Haraszti notes that all five Central Asian republics -- all of them OSCE member states -- inherited a Soviet mentality with respect to the media. He says that, as a result, it will be some time before anyone can expect media laws in the region to conform to those in Western democracies. But Haraszti says that-- in keeping with his OSCE mandate -- his office does contact Central Asian authorities to alert them to regulations that contradict those in other parts of the OSCE.
"We have set medium-range goals for media democratization, which we always do," Haraszti says. "So these are decriminalization of all types of punitive laws that penalize speech offenses in a criminal way, [that is, to] criminalize them. We ask all participating states to put all of those offenses into the domain of civil law, [that is] civil court, instead of criminalizing journalists for what they do even if they do it in a way that has to be sanctioned somehow."
Such laws have silenced or jailed journalists in several Central Asian states.

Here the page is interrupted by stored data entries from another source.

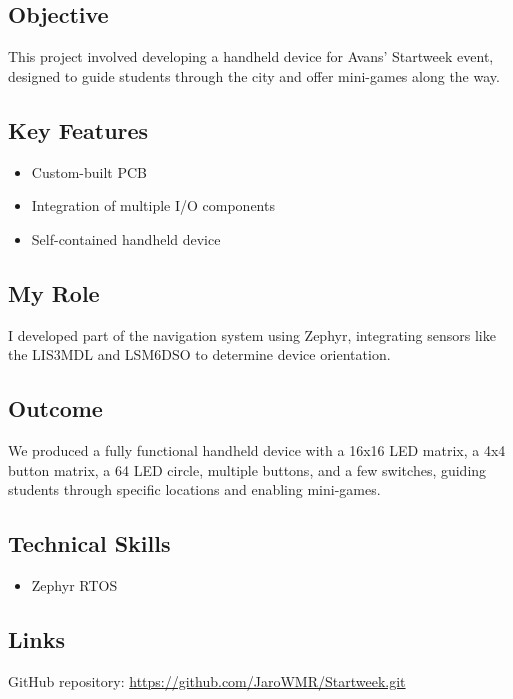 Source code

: \documentclass{article}
\begin{document}
\subsection{Objective}
This project involved developing a handheld device for Avans' Startweek event, designed to guide students through the city and offer mini-games along the way.

\subsection{Key Features}
\begin{itemize}
    \item Custom-built PCB
    \item Integration of multiple I/O components
    \item Self-contained handheld device
\end{itemize}

\subsection{My Role}
I developed part of the navigation system using Zephyr, integrating sensors like the LIS3MDL and LSM6DSO to determine device orientation.

\subsection{Outcome}
We produced a fully functional handheld device with a 16x16 LED matrix, a 4x4 button matrix, a 64 LED circle, multiple buttons, and a few switches, guiding students through specific locations and enabling mini-games.

\subsection{Technical Skills}
\begin{itemize}
    \item Zephyr RTOS
\end{itemize}

\subsection{Links}
GitHub repository:
\url{https://github.com/JaroWMR/Startweek.git}
\end{document}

Occasional 'Intervention'
Haraszti says there have been times when it was necessary to stage what he terms an "intervention." He notes Kazakhstan, where the government complained of too many media outlets and introduced amendments that simply made it more difficult for media and journalists.

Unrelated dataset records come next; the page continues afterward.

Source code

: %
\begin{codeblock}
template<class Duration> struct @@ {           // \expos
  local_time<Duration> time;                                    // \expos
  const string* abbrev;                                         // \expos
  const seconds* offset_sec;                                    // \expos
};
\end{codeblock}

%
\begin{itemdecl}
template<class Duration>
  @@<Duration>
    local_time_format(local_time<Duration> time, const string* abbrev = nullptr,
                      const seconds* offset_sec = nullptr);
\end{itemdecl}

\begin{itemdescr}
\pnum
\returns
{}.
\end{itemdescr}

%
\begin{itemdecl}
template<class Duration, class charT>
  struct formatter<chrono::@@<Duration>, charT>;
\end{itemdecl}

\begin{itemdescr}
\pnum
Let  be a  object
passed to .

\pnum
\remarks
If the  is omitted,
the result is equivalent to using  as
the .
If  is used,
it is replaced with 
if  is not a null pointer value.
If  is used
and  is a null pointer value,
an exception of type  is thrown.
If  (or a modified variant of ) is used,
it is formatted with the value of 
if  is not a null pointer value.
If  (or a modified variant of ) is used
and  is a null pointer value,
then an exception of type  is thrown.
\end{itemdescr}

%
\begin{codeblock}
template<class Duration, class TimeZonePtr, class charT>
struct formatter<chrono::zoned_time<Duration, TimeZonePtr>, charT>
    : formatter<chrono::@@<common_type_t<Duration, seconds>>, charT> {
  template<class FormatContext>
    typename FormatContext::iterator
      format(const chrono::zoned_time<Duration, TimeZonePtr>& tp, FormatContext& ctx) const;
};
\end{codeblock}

"They introduced these amendments, and now these amendments are actually making fines higher," Haraszti says. "They reintroduce registration, [or rather] they introduce re-registration, at any given occasion when business data -- like the office address -- has changed in a given outlet. And fees are introduced for registration. And a very important and actually very restrictive provision, [or] draft provision, is that the persons who have worked for any media outlet that has earlier been closed by a court ruling cannot apply to be editors with newly registered media, cannot register a media [outlet]. And that, I think, is something that probably constitutionally is a questionable requirement because it puts another punishment on top of what the courts at that time have ruled."

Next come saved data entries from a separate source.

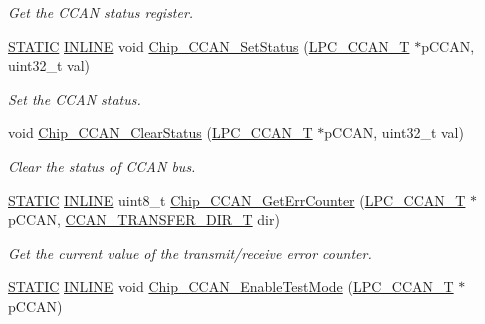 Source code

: \begin{DoxyCompactItemize}
\begin{DoxyCompactList}\small\item\em Get the C\+C\+AN status register. \end{DoxyCompactList}\item 
\hyperlink{group___l_p_c___types___public___macros_ga10b2d890d871e1489bb02b7e70d9bdfb}{S\+T\+A\+T\+IC} \hyperlink{spifi__18xx__43xx_8h_a2eb6f9e0395b47b8d5e3eeae4fe0c116}{I\+N\+L\+I\+NE} void \hyperlink{group___c_c_a_n__18_x_x__43_x_x_ga005c87851b2e901216b170b46e08861c}{Chip\+\_\+\+C\+C\+A\+N\+\_\+\+Set\+Status} (\hyperlink{struct_l_p_c___c_c_a_n___t}{L\+P\+C\+\_\+\+C\+C\+A\+N\+\_\+T} $\ast$p\+C\+C\+AN, uint32\+\_\+t val)
\begin{DoxyCompactList}\small\item\em Set the C\+C\+AN status. \end{DoxyCompactList}\item 
void \hyperlink{group___c_c_a_n__18_x_x__43_x_x_gad4ec595674d4ae4f357abf9df843fd7a}{Chip\+\_\+\+C\+C\+A\+N\+\_\+\+Clear\+Status} (\hyperlink{struct_l_p_c___c_c_a_n___t}{L\+P\+C\+\_\+\+C\+C\+A\+N\+\_\+T} $\ast$p\+C\+C\+AN, uint32\+\_\+t val)
\begin{DoxyCompactList}\small\item\em Clear the status of C\+C\+AN bus. \end{DoxyCompactList}\item 
\hyperlink{group___l_p_c___types___public___macros_ga10b2d890d871e1489bb02b7e70d9bdfb}{S\+T\+A\+T\+IC} \hyperlink{spifi__18xx__43xx_8h_a2eb6f9e0395b47b8d5e3eeae4fe0c116}{I\+N\+L\+I\+NE} uint8\+\_\+t \hyperlink{group___c_c_a_n__18_x_x__43_x_x_gaf986db27eac49a8f9042584e86c7dd6f}{Chip\+\_\+\+C\+C\+A\+N\+\_\+\+Get\+Err\+Counter} (\hyperlink{struct_l_p_c___c_c_a_n___t}{L\+P\+C\+\_\+\+C\+C\+A\+N\+\_\+T} $\ast$p\+C\+C\+AN, \hyperlink{group___c_c_a_n__18_x_x__43_x_x_gac400be6c4ae22b8b773b0bea6e9c5f02}{C\+C\+A\+N\+\_\+\+T\+R\+A\+N\+S\+F\+E\+R\+\_\+\+D\+I\+R\+\_\+T} dir)
\begin{DoxyCompactList}\small\item\em Get the current value of the transmit/receive error counter. \end{DoxyCompactList}\item 
\hyperlink{group___l_p_c___types___public___macros_ga10b2d890d871e1489bb02b7e70d9bdfb}{S\+T\+A\+T\+IC} \hyperlink{spifi__18xx__43xx_8h_a2eb6f9e0395b47b8d5e3eeae4fe0c116}{I\+N\+L\+I\+NE} void \hyperlink{group___c_c_a_n__18_x_x__43_x_x_ga8fdfcf8865fca9748ae26a391842e720}{Chip\+\_\+\+C\+C\+A\+N\+\_\+\+Enable\+Test\+Mode} (\hyperlink{struct_l_p_c___c_c_a_n___t}{L\+P\+C\+\_\+\+C\+C\+A\+N\+\_\+T} $\ast$p\+C\+C\+AN)

\end{DoxyCompactItemize}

Haraszti expresses hope that Kazakh President Nursultan Nazarbaev might veto the draft law. But earlier this week, Nazarbaev signed the media amendments into law despite objections from rights groups inside and outside Kazakhstan.
Haraszti indicates there are some countries with which the OSCE's level of cooperation is still not good.
"I still couldn't visit Uzbekistan," Haraszti says. "Otherwise, I was able to visit all other four countries in the region. And I hope very much that the level of cooperation with Uzbekistan and Turkmenistan will improve in the future."
Haraszti says that an annual OSCE-sponsored event dedicated to the region's journalists might provide a possible avenue to improving ties with Central Asian states.
"We will be having a Central Asian Media gathering in October in Bishkek, in Kyrgyzstan, where we will be discussing the sustainability of media -- both privatized and new media start-ups," Haraszti says. "[We will discuss] how to make them compatible with the market [and] how to help their freedom by sane policy of the publisher and of the editor on the market. And we are having a first day of deliberations and a second day of training for the participants. This will be in October in Bishkek. Last year...we had participants from all five [Central Asian states], which was a very happy circumstance, and we hope to repeat it this year."
Haraszti also says he hopes to be making another tour through the region soon.